-- MATERIAL FOR THIS EXERCISE follows --

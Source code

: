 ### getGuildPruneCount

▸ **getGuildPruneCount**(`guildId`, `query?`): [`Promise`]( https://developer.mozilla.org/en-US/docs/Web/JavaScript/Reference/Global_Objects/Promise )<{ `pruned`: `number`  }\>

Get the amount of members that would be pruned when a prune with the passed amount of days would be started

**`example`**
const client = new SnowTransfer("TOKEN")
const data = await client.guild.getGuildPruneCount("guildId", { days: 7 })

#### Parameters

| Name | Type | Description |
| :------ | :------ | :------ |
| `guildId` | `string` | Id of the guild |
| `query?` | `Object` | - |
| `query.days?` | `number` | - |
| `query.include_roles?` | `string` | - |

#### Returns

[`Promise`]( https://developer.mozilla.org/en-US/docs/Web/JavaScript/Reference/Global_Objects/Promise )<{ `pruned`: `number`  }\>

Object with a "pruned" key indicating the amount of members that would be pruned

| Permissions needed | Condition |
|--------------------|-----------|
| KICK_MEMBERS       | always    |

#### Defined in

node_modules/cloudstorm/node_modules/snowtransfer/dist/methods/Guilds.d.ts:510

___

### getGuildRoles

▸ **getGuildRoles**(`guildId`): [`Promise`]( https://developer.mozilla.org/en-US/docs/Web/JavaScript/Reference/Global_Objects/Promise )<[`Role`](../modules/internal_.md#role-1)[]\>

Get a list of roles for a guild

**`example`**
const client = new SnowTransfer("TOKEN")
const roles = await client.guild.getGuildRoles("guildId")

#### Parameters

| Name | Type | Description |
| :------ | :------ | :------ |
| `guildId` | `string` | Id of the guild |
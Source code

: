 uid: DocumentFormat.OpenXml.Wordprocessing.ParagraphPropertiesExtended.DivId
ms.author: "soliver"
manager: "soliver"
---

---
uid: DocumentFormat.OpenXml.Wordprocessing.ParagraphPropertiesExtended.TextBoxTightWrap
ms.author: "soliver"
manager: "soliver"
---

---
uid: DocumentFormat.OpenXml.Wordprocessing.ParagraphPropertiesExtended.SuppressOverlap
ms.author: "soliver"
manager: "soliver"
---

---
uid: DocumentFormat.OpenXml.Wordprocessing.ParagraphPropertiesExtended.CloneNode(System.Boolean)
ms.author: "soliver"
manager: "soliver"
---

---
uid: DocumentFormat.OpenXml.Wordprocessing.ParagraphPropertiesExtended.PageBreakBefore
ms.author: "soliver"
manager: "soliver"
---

-- MATERIAL FOR THIS EXERCISE concluded --

An exact copy of every line above, start to finish, is required.

Source code

: ### getGuildPruneCount

▸ **getGuildPruneCount**(`guildId`, `query?`): [`Promise`]( https://developer.mozilla.org/en-US/docs/Web/JavaScript/Reference/Global_Objects/Promise )<{ `pruned`: `number`  }\>

Get the amount of members that would be pruned when a prune with the passed amount of days would be started

**`example`**
const client = new SnowTransfer("TOKEN")
const data = await client.guild.getGuildPruneCount("guildId", { days: 7 })

#### Parameters

| Name | Type | Description |
| :------ | :------ | :------ |
| `guildId` | `string` | Id of the guild |
| `query?` | `Object` | - |
| `query.days?` | `number` | - |
| `query.include_roles?` | `string` | - |

#### Returns

[`Promise`]( https://developer.mozilla.org/en-US/docs/Web/JavaScript/Reference/Global_Objects/Promise )<{ `pruned`: `number`  }\>

Object with a "pruned" key indicating the amount of members that would be pruned

| Permissions needed | Condition |
|--------------------|-----------|
| KICK_MEMBERS       | always    |

#### Defined in

node_modules/cloudstorm/node_modules/snowtransfer/dist/methods/Guilds.d.ts:510

___

### getGuildRoles

▸ **getGuildRoles**(`guildId`): [`Promise`]( https://developer.mozilla.org/en-US/docs/Web/JavaScript/Reference/Global_Objects/Promise )<[`Role`](../modules/internal_.md#role-1)[]\>

Get a list of roles for a guild

**`example`**
const client = new SnowTransfer("TOKEN")
const roles = await client.guild.getGuildRoles("guildId")

#### Parameters

| Name | Type | Description |
| :------ | :------ | :------ |
| `guildId` | `string` | Id of the guild |
Source code

: uid: DocumentFormat.OpenXml.Wordprocessing.ParagraphPropertiesExtended.DivId
ms.author: "soliver"
manager: "soliver"
---

---
uid: DocumentFormat.OpenXml.Wordprocessing.ParagraphPropertiesExtended.TextBoxTightWrap
ms.author: "soliver"
manager: "soliver"
---

---
uid: DocumentFormat.OpenXml.Wordprocessing.ParagraphPropertiesExtended.SuppressOverlap
ms.author: "soliver"
manager: "soliver"
---

---
uid: DocumentFormat.OpenXml.Wordprocessing.ParagraphPropertiesExtended.CloneNode(System.Boolean)
ms.author: "soliver"
manager: "soliver"
---

---
uid: DocumentFormat.OpenXml.Wordprocessing.ParagraphPropertiesExtended.PageBreakBefore
ms.author: "soliver"
manager: "soliver"
---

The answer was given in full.